Sans bruit, j’ouvre une lourde ; manque le bol, elle donne sur une chambre où les deux femmes sont couchées dans le même lit grabataire. Ce faisant, je réveille la rouquine ; la voilà qui se dresse sur un coude.
— Lavatory, please ?? Je chuchote.
— Out !
Dehors ! Charmant. Nu-pieds, je gagne la cour où une petite cabane à la porte percée d’un cœur m’attend. Début de miction : mesdames, mesdemoiselles, messieurs, bonjour.
Sans me lâcher Coquette, je regarde ma montre. Deux heures quarante ! Du coup, mon brise-jet fait une embardée ! Est-il possible que j’aie roupillé toute la journée de samedi, plus la nuit du samedi au dimanche (aux dix manches) ? Ce n’est pas la première fois qu’il m’arrive une mésaventure de ce calibre ; dans les cas d’extrême fatigue, je me suis parfois payé deux tours de cadran.
Le petit matin est froid comme les fesses de ta femme quand elle ne couche pas avec moi. Le jour prochain s’annonce mal : un ciel bas, noir et boursouflé. Aussi sot que ça puisse sembler, je tombe encore de sommeil, aussi retourné-je remettre ma carcasse dans sa niche. Je somnole un brin, puis ma lucidité entreprend de débloquer en m’apportant force pensées affligeantes.

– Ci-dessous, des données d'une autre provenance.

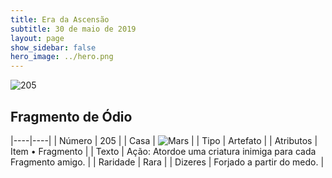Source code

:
 ```yaml
---
title: Era da Ascensão
subtitle: 30 de maio de 2019
layout: page
show_sidebar: false
hero_image: ../hero.png
---
```


![205](https://cdn.keyforgegame.com/media/card_front/pt/435_205_HQC6673JP6R2_pt.png)

## Fragmento de Ódio

|----|----|
| Número | 205 |
| Casa | ![Mars](https://archonarcana.com/images/thumb/d/de/Mars.png/22px-Mars.png "Marte") |
| Tipo | Artefato |
| Atributos | Item • Fragmento |
| Texto | Ação: Atordoe uma criatura inimiga para cada Fragmento amigo. |
| Raridade | Rara |
| Dizeres | Forjado a partir do medo. |
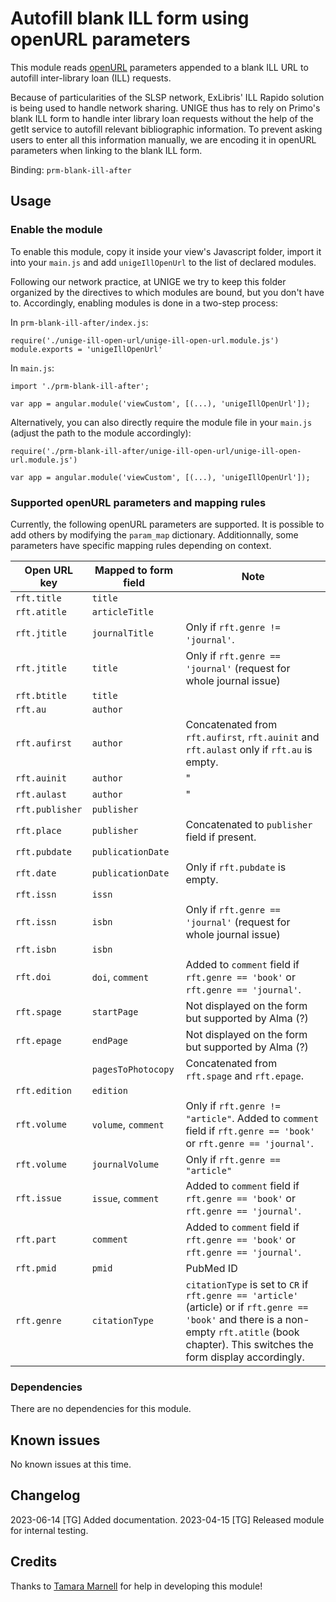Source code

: # Autofill blank ILL form using openURL parameters

This module reads [openURL](https://en.wikipedia.org/wiki/OpenURL) parameters appended to a blank ILL URL to autofill inter-library loan (ILL) requests.

Because of particularities of the SLSP network, ExLibris' ILL Rapido solution is being used to handle network sharing. UNIGE thus has to rely
on Primo's blank ILL form to handle inter library loan requests without the help of the getIt service to autofill relevant bibliographic
information. To prevent asking users to enter all this information manually, we are encoding it in openURL parameters when linking to the
blank ILL form.

Binding: `prm-blank-ill-after`

## Usage

### Enable the module

To enable this module, copy it inside your view's Javascript folder, import it into your `main.js` and add `unigeIllOpenUrl` to the list of declared modules.

Following our network practice, at UNIGE we try to keep this folder organized by the directives to which modules are bound, but you don't have to.
Accordingly, enabling modules is done in a two-step process:

In `prm-blank-ill-after/index.js`:

```
require('./unige-ill-open-url/unige-ill-open-url.module.js')
module.exports = 'unigeIllOpenUrl'

```

In `main.js`:

```
import './prm-blank-ill-after';

var app = angular.module('viewCustom', [(...), 'unigeIllOpenUrl']);

```

Alternatively, you can also directly require the module file in your `main.js` (adjust the path to the module accordingly):

```
require('./prm-blank-ill-after/unige-ill-open-url/unige-ill-open-url.module.js')

var app = angular.module('viewCustom', [(...), 'unigeIllOpenUrl']);

```

### Supported openURL parameters and mapping rules

Currently, the following openURL parameters are supported. It is possible to add others by modifying the `param_map` dictionary.
Additionnally, some parameters have specific mapping rules depending on context.

| Open URL key           | Mapped to form field | Note                                                          |
|------------------------|----------------------|---------------------------------------------------------------|
| `rft.title`            | `title`              |                                                               |
| `rft.atitle`           | `articleTitle`       |                                                               |
| `rft.jtitle`           | `journalTitle`       | Only if `rft.genre != 'journal'`.                             |
| `rft.jtitle`           | `title`              | Only if `rft.genre == 'journal'` (request for whole journal issue)                        |
| `rft.btitle`           | `title`              |                                                               |
| `rft.au`               | `author`             |                                                               |
| `rft.aufirst`          | `author`             | Concatenated from `rft.aufirst`, `rft.auinit` and `rft.aulast` only if `rft.au` is empty. |
| `rft.auinit`           | `author`             | "                                                             |
| `rft.aulast`           | `author`             | "                                                             |
| `rft.publisher`        | `publisher`          |                                                               |
| `rft.place`            | `publisher`          | Concatenated to `publisher` field if present.                 |
| `rft.pubdate`          | `publicationDate`    |                                                               |
| `rft.date`             | `publicationDate`    | Only if `rft.pubdate` is empty.                               |
| `rft.issn`             | `issn`               |                                                               |
| `rft.issn`             | `isbn`               | Only if `rft.genre == 'journal'` (request for whole journal issue)                        |
| `rft.isbn`             | `isbn`               |                                                               |
| `rft.doi`              | `doi`, `comment`     | Added to `comment` field if `rft.genre == 'book'` or `rft.genre == 'journal'`.            |
| `rft.spage`            | `startPage`          | Not displayed on the form but supported by Alma (?)           |
| `rft.epage`            | `endPage`            | Not displayed on the form but supported by Alma (?)           |
|                        | `pagesToPhotocopy`   | Concatenated from `rft.spage` and `rft.epage`.                |
| `rft.edition`          | `edition`            |                                                               |
| `rft.volume`           | `volume`, `comment`  | Only if `rft.genre != "article"`. Added to `comment` field if `rft.genre == 'book'` or `rft.genre == 'journal'`. |
| `rft.volume`           | `journalVolume`      | Only if `rft.genre == "article"`                              |
| `rft.issue`            | `issue`, `comment`   | Added to `comment` field if `rft.genre == 'book'` or `rft.genre == 'journal'`.            |
| `rft.part`             | `comment`            | Added to `comment` field if `rft.genre == 'book'` or `rft.genre == 'journal'`.            |
| `rft.pmid`             | `pmid`               | PubMed ID                                                     |
| `rft.genre`            | `citationType`       | `citationType` is set to `CR` if `rft.genre == 'article'` (article) or if `rft.genre == 'book'` and there is a non-empty `rft.atitle` (book chapter). This switches the form display accordingly. |

### Dependencies

There are no dependencies for this module.

## Known issues

No known issues at this time.

## Changelog

2023-06-14 [TG] Added documentation.
2023-04-15 [TG] Released module for internal testing.

## Credits

Thanks to [Tamara Marnell](@tmarnell) for help in developing this module!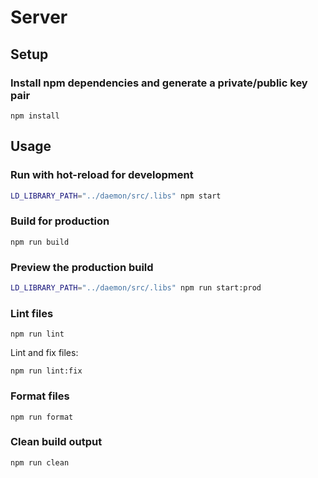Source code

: # Server

## Setup

### Install npm dependencies and generate a private/public key pair

```
npm install
```

## Usage

### Run with hot-reload for development

```sh
LD_LIBRARY_PATH="../daemon/src/.libs" npm start
```

### Build for production

```
npm run build
```

### Preview the production build

```sh
LD_LIBRARY_PATH="../daemon/src/.libs" npm run start:prod
```

### Lint files

```
npm run lint
```

Lint and fix files:

```
npm run lint:fix
```

### Format files

```
npm run format
```

### Clean build output

```
npm run clean
```
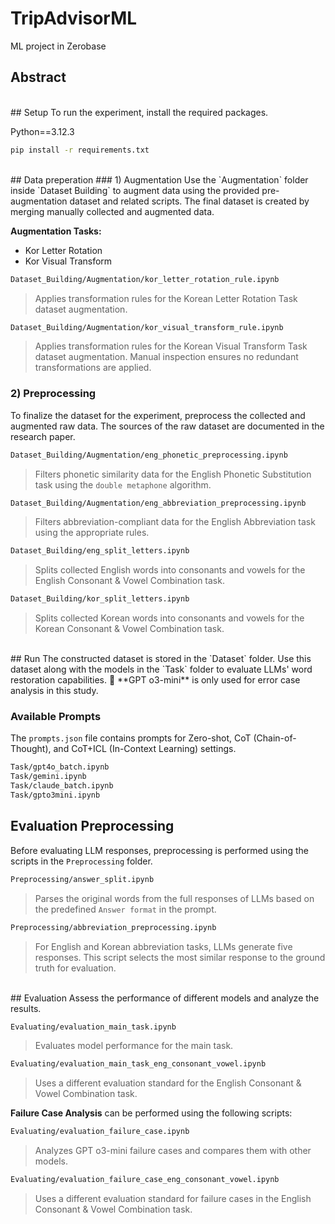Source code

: # TripAdvisorML
ML project in Zerobase

## Abstract 
</br>
## Setup
To run the experiment, install the required packages.

Python==3.12.3 
```bash
pip install -r requirements.txt
```
</br>
## Data preperation
### 1) Augmentation
Use the `Augmentation` folder inside `Dataset Building` to augment data using the provided pre-augmentation dataset and related scripts. The final dataset is created by merging manually collected and augmented data.

**Augmentation Tasks:**
- Kor Letter Rotation
- Kor Visual Transform

```bash
Dataset_Building/Augmentation/kor_letter_rotation_rule.ipynb
```
> Applies transformation rules for the Korean Letter Rotation Task dataset augmentation.

```bash
Dataset_Building/Augmentation/kor_visual_transform_rule.ipynb
```
> Applies transformation rules for the Korean Visual Transform Task dataset augmentation. Manual inspection ensures no redundant transformations are applied.

### 2) Preprocessing
To finalize the dataset for the experiment, preprocess the collected and augmented raw data. The sources of the raw dataset are documented in the research paper.

```bash
Dataset_Building/Augmentation/eng_phonetic_preprocessing.ipynb
```
> Filters phonetic similarity data for the English Phonetic Substitution task using the `double metaphone` algorithm.

```bash
Dataset_Building/Augmentation/eng_abbreviation_preprocessing.ipynb
```
> Filters abbreviation-compliant data for the English Abbreviation task using the appropriate rules.

```bash
Dataset_Building/eng_split_letters.ipynb
```
> Splits collected English words into consonants and vowels for the English Consonant & Vowel Combination task.

```bash
Dataset_Building/kor_split_letters.ipynb
```
> Splits collected Korean words into consonants and vowels for the Korean Consonant & Vowel Combination task.

</br>
## Run
The constructed dataset is stored in the `Dataset` folder. Use this dataset along with the models in the `Task` folder to evaluate LLMs' word restoration capabilities.
📌 **GPT o3-mini** is only used for error case analysis in this study.

### Available Prompts
The `prompts.json` file contains prompts for Zero-shot, CoT (Chain-of-Thought), and CoT+ICL (In-Context Learning) settings.

```bash
Task/gpt4o_batch.ipynb
Task/gemini.ipynb
Task/claude_batch.ipynb
Task/gpto3mini.ipynb
```


## Evaluation Preprocessing
Before evaluating LLM responses, preprocessing is performed using the scripts in the `Preprocessing` folder.

```bash
Preprocessing/answer_split.ipynb
```
> Parses the original words from the full responses of LLMs based on the predefined `Answer format` in the prompt.

```bash
Preprocessing/abbreviation_preprocessing.ipynb
```
> For English and Korean abbreviation tasks, LLMs generate five responses. This script selects the most similar response to the ground truth for evaluation.

</br>
## Evaluation
Assess the performance of different models and analyze the results.

```bash
Evaluating/evaluation_main_task.ipynb
```
> Evaluates model performance for the main task.

```bash
Evaluating/evaluation_main_task_eng_consonant_vowel.ipynb
```
> Uses a different evaluation standard for the English Consonant & Vowel Combination task.

**Failure Case Analysis** can be performed using the following scripts:

```bash
Evaluating/evaluation_failure_case.ipynb
```
> Analyzes GPT o3-mini failure cases and compares them with other models.

```bash
Evaluating/evaluation_failure_case_eng_consonant_vowel.ipynb
```
> Uses a different evaluation standard for failure cases in the English Consonant & Vowel Combination task.
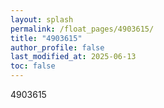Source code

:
 ```yaml
---
layout: splash
permalink: /float_pages/4903615/
title: "4903615"
author_profile: false
last_modified_at: 2025-06-13
toc: false
---
```

 
4903615
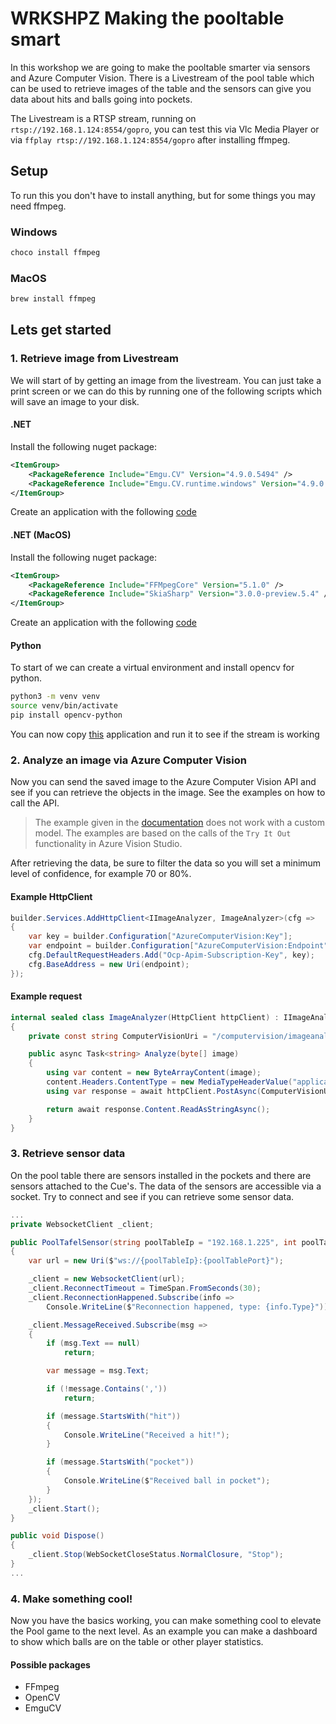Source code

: # WRKSHPZ Making the pooltable smart

In this workshop we are going to make the pooltable smarter via sensors and Azure Computer Vision.
There is a Livestream of the pool table which can be used to retrieve images of the table and the sensors can give you data about hits and balls going into pockets.

The Livestream is a RTSP stream, running on `rtsp://192.168.1.124:8554/gopro`, you can test this via Vlc Media Player or via `ffplay rtsp://192.168.1.124:8554/gopro` after installing ffmpeg.

## Setup

To run this you don't have to install anything, but for some things you may need ffmpeg.

### Windows

``` powershell
choco install ffmpeg
```

### MacOS

```zsh
brew install ffmpeg
```

## Lets get started

### 1. Retrieve image from Livestream

We will start of by getting an image from the livestream. You can just take a print screen or we can do this by running one of the following scripts which will save an image to your disk.

#### .NET

Install the following nuget package:

``` xml
<ItemGroup>
    <PackageReference Include="Emgu.CV" Version="4.9.0.5494" />
    <PackageReference Include="Emgu.CV.runtime.windows" Version="4.9.0.5494" />
</ItemGroup>
```

Create an application with the following [code](./Scripts/dotnet.cs)

#### .NET (MacOS)

Install the following nuget package:

``` xml
<ItemGroup>
    <PackageReference Include="FFMpegCore" Version="5.1.0" />
    <PackageReference Include="SkiaSharp" Version="3.0.0-preview.5.4" />
</ItemGroup>
```

Create an application with the following [code](./Scripts/dotnet-macos.cs)

#### Python

To start of we can create a virtual environment and install opencv for python.

``` bash
python3 -m venv venv
source venv/bin/activate
pip install opencv-python
```

You can now copy [this](./Scripts/python.py) application and run it to see if the stream is working

### 2. Analyze an image via Azure Computer Vision

Now you can send the saved image to the Azure Computer Vision API and see if you can retrieve the objects in the image. See the examples on how to call the API.

> The example given in the [documentation](https://learn.microsoft.com/en-us/azure/ai-services/computer-vision/quickstarts-sdk/image-analysis-client-library-40?tabs=visual-studio%2Clinux&pivots=programming-language-csharp) does not work with a custom model. The examples are based on the calls of the `Try It Out` functionality in Azure Vision Studio.

After retrieving the data, be sure to filter the data so you will set a minimum level of confidence, for example 70 or 80%.

#### Example HttpClient

``` csharp
builder.Services.AddHttpClient<IImageAnalyzer, ImageAnalyzer>(cfg =>
{
    var key = builder.Configuration["AzureComputerVision:Key"];
    var endpoint = builder.Configuration["AzureComputerVision:Endpoint"];
    cfg.DefaultRequestHeaders.Add("Ocp-Apim-Subscription-Key", key);
    cfg.BaseAddress = new Uri(endpoint);
});
```

#### Example request

``` csharp
internal sealed class ImageAnalyzer(HttpClient httpClient) : IImageAnalyzer
{
    private const string ComputerVisionUri = "/computervision/imageanalysis:analyze?overload=stream&model-name=pooltablemodelv3&api-version=2023-04-01-preview";

    public async Task<string> Analyze(byte[] image)
    {
        using var content = new ByteArrayContent(image);
        content.Headers.ContentType = new MediaTypeHeaderValue("application/octet-stream");
        using var response = await httpClient.PostAsync(ComputerVisionUri, content);

        return await response.Content.ReadAsStringAsync();
    }
}
```

### 3. Retrieve sensor data

On the pool table there are sensors installed in the pockets and there are sensors attached to the Cue's. The data of the sensors are accessible via a socket.
Try to connect and see if you can retrieve some sensor data.

``` csharp
...
private WebsocketClient _client;

public PoolTafelSensor(string poolTableIp = "192.168.1.225", int poolTablePort = 81)
{
    var url = new Uri($"ws://{poolTableIp}:{poolTablePort}");

    _client = new WebsocketClient(url);
    _client.ReconnectTimeout = TimeSpan.FromSeconds(30);
    _client.ReconnectionHappened.Subscribe(info =>
        Console.WriteLine($"Reconnection happened, type: {info.Type}"));

    _client.MessageReceived.Subscribe(msg =>
    {
        if (msg.Text == null)
            return;

        var message = msg.Text;

        if (!message.Contains(','))
            return;

        if (message.StartsWith("hit"))
        {
            Console.WriteLine("Received a hit!");
        }

        if (message.StartsWith("pocket"))
        {
            Console.WriteLine($"Received ball in pocket");
        }
    });
    _client.Start();
}

public void Dispose()
{
    _client.Stop(WebSocketCloseStatus.NormalClosure, "Stop");
}
...
```

### 4. Make something cool!

Now you have the basics working, you can make something cool to elevate the Pool game to the next level.
As an example you can make a dashboard to show which balls are on the table or other player statistics.

#### Possible packages

- FFmpeg
- OpenCV
- EmguCV
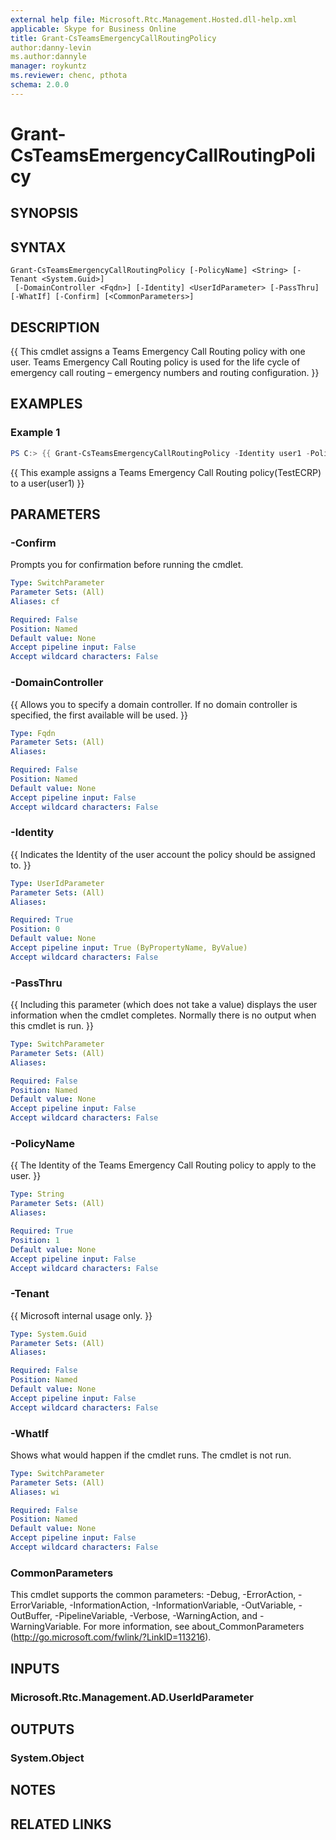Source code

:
 ```yaml
---
external help file: Microsoft.Rtc.Management.Hosted.dll-help.xml 
applicable: Skype for Business Online 
title: Grant-CsTeamsEmergencyCallRoutingPolicy
author:danny-levin
ms.author:dannyle
manager: roykuntz
ms.reviewer: chenc, pthota
schema: 2.0.0
---
```


# Grant-CsTeamsEmergencyCallRoutingPolicy

## SYNOPSIS

## SYNTAX

```
Grant-CsTeamsEmergencyCallRoutingPolicy [-PolicyName] <String> [-Tenant <System.Guid>]
 [-DomainController <Fqdn>] [-Identity] <UserIdParameter> [-PassThru] [-WhatIf] [-Confirm] [<CommonParameters>]
```

## DESCRIPTION
{{ This cmdlet assigns a Teams Emergency Call Routing policy with one user. Teams Emergency Call Routing policy is used for the life cycle of emergency call routing – emergency numbers and routing configuration. }}

## EXAMPLES

### Example 1
```powershell
PS C:> {{ Grant-CsTeamsEmergencyCallRoutingPolicy -Identity user1 -PolicyName TestECRP }}
```

{{ This example assigns a Teams Emergency Call Routing policy(TestECRP) to a user(user1) }}

## PARAMETERS

### -Confirm
Prompts you for confirmation before running the cmdlet.

```yaml
Type: SwitchParameter
Parameter Sets: (All)
Aliases: cf

Required: False
Position: Named
Default value: None
Accept pipeline input: False
Accept wildcard characters: False
```

### -DomainController
{{ Allows you to specify a domain controller. If no domain controller is specified, the first available will be used. }}

```yaml
Type: Fqdn
Parameter Sets: (All)
Aliases:

Required: False
Position: Named
Default value: None
Accept pipeline input: False
Accept wildcard characters: False
```

### -Identity
{{ Indicates the Identity of the user account the policy should be assigned to. }}

```yaml
Type: UserIdParameter
Parameter Sets: (All)
Aliases:

Required: True
Position: 0
Default value: None
Accept pipeline input: True (ByPropertyName, ByValue)
Accept wildcard characters: False
```

### -PassThru
{{ Including this parameter (which does not take a value) displays the user information when the cmdlet completes. Normally there is no output when this cmdlet is run. }}

```yaml
Type: SwitchParameter
Parameter Sets: (All)
Aliases:

Required: False
Position: Named
Default value: None
Accept pipeline input: False
Accept wildcard characters: False
```

### -PolicyName
{{ The Identity of the Teams Emergency Call Routing policy to apply to the user. }}

```yaml
Type: String
Parameter Sets: (All)
Aliases:

Required: True
Position: 1
Default value: None
Accept pipeline input: False
Accept wildcard characters: False
```

### -Tenant
{{ Microsoft internal usage only. }}

```yaml
Type: System.Guid
Parameter Sets: (All)
Aliases:

Required: False
Position: Named
Default value: None
Accept pipeline input: False
Accept wildcard characters: False
```

### -WhatIf
Shows what would happen if the cmdlet runs.
The cmdlet is not run.

```yaml
Type: SwitchParameter
Parameter Sets: (All)
Aliases: wi

Required: False
Position: Named
Default value: None
Accept pipeline input: False
Accept wildcard characters: False
```

### CommonParameters
This cmdlet supports the common parameters: -Debug, -ErrorAction, -ErrorVariable, -InformationAction, -InformationVariable, -OutVariable, -OutBuffer, -PipelineVariable, -Verbose, -WarningAction, and -WarningVariable. For more information, see about_CommonParameters (http://go.microsoft.com/fwlink/?LinkID=113216).

## INPUTS

### Microsoft.Rtc.Management.AD.UserIdParameter

## OUTPUTS

### System.Object
## NOTES

## RELATED LINKS
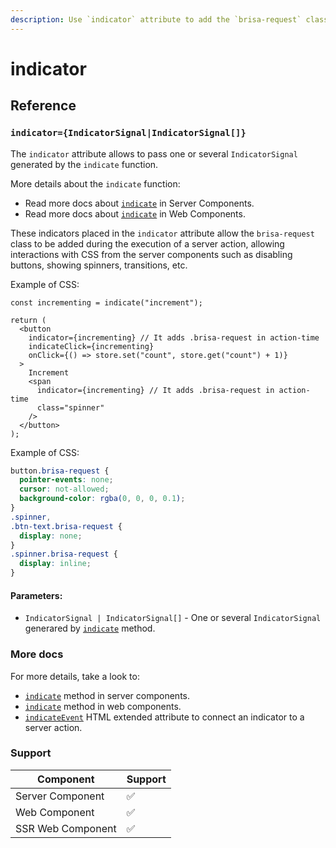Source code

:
 ```yaml
---
description: Use `indicator` attribute to add the `brisa-request` class to the element only during the action time
---
```


# indicator

## Reference

### `indicator={IndicatorSignal|IndicatorSignal[]}`

The `indicator` attribute allows to pass one or several `IndicatorSignal` generated by the `indicate` function.

More details about the `indicate` function:

- Read more docs about [`indicate`](/api-reference/components/request-context#indicate) in Server Components.
- Read more docs about [`indicate`](/api-reference/components/web-context#indicate) in Web Components.

These indicators placed in the `indicator` attribute allow the `brisa-request` class to be added during the execution of a server action, allowing interactions with CSS from the server components such as disabling buttons, showing spinners, transitions, etc.

Example of CSS:

```tsx
const incrementing = indicate("increment");

return (
  <button
    indicator={incrementing} // It adds .brisa-request in action-time
    indicateClick={incrementing}
    onClick={() => store.set("count", store.get("count") + 1)}
  >
    Increment
    <span
      indicator={incrementing} // It adds .brisa-request in action-time
      class="spinner"
    />
  </button>
);
```

Example of CSS:

```css
button.brisa-request {
  pointer-events: none;
  cursor: not-allowed;
  background-color: rgba(0, 0, 0, 0.1);
}
.spinner,
.btn-text.brisa-request {
  display: none;
}
.spinner.brisa-request {
  display: inline;
}
```

#### Parameters:

- `IndicatorSignal | IndicatorSignal[]` - One or several `IndicatorSignal` generared by [`indicate`](/api-reference/components/request-context#indicate) method.

### More docs

For more details, take a look to:

- [`indicate`](/api-reference/components/request-context#indicate) method in server components.
- [`indicate`](/api-reference/components/web-context#indicate) method in web components.
- [`indicateEvent`](/api-reference/extended-props/indicator) HTML extended attribute to connect an indicator to a server action.

### Support

| Component         | Support |
| ----------------- | ------- |
| Server Component  | ✅      |
| Web Component     | ✅      |
| SSR Web Component | ✅      |
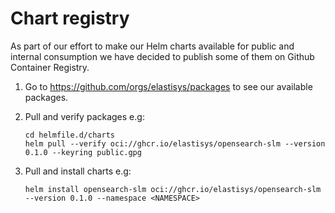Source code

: # Chart registry

As part of our effort to make our Helm charts available for public and internal consumption we have decided to publish some of them on Github Container Registry.

1. Go to https://github.com/orgs/elastisys/packages to see our available packages.

1. Pull and verify packages e.g:

    ```terminal
    cd helmfile.d/charts
    helm pull --verify oci://ghcr.io/elastisys/opensearch-slm --version 0.1.0 --keyring public.gpg
    ```

1. Pull and install charts e.g:

    ```terminal
    helm install opensearch-slm oci://ghcr.io/elastisys/opensearch-slm --version 0.1.0 --namespace <NAMESPACE>
    ```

Je pense à Béru. S’est-il remis ? A la baronne : où est-elle ? Que lui a-t-on fait ? Aux spadassins que j’ai laissés sur le carreau : quel ramdam en a consécuté ? Je pense à mon pauvre taxi qui aura veillé pour la peau ! Je pense plus fortement encore à Berthe, qu’en est-il advenu avec mes combines à la mords-moi-le-zob-sans-m’écorcher-le-mandrin ? Et le brave Pourrinet et sa compagne, comment se tirent-ils de cette béchamel où je les ai flanqués ?
Tu comprends qu’avec ce paquet de questions merdiques sur la coloquinte, ma quiétude bourgeoise s’effiloche.
Les marches de l’escalier geignent et l’hôtesse rousse apparaît, portant un plateau. Elle est vêtue d’une chemise de nuit flottante qui me fait regretter le non-éclairement de la pièce car il doit y avoir des petits trucs marrants à retapisser sous le voile. Surtout à cette heure plus que matinale où les queues sont raides.
Elle s’agenouille près de mon lit et dépose son plateau sur le sol. Je découvre une théière, une tasse, du sucre et des sortes de beignets froids qui sentent l’huile de vidange d’un vieux tracteur. Elle me sert avec un rien de dévotion. Je m’empare de la tasse chaude, souffle sur le breuvage parfumé au jasmin.
Gentille fille. Elle reste assise sur ses talons à me regarder comme si j’étais le cousin germain de Confucius en tournée d’inspection.
Je demande son nom à la chère femme, elle me dit s’appeler Gnô-Ki, ce qui est un très joli blase, je trouve ; pas toi ? Je la questionne sur sa vie. Intéressante. Le vieux du bas, c’est son père. Il l’a eue avec une Irlandaise, laquelle est partie du foyer alors que la môme était encore en bas âge. Il l’a élevée entièrement à la main, puis quand elle a été grande, lui a fait un enfant car il est d’une province où l’inceste constitue un art de vivre. La petit mignonne qui m’a racolé est donc à la fois sa fille et sa sœur. Sympa.
Pour lui faire plaisir, je croque un beignet. C’est bien de l’huile de graissage, mais pas de tracteur : de pompe à merde.
Sa posture de prieuse me permet une vue plongeante sur sa poitrine. Charmante. Pas grosse, bien faite, plutôt drue.
J’y porte la main, elle a un sourire de bienheureuse. Alors je la prends par l’épaule pour l’attirer à moi. Elle semble n’avoir attendu que cette invite pour se déclencher !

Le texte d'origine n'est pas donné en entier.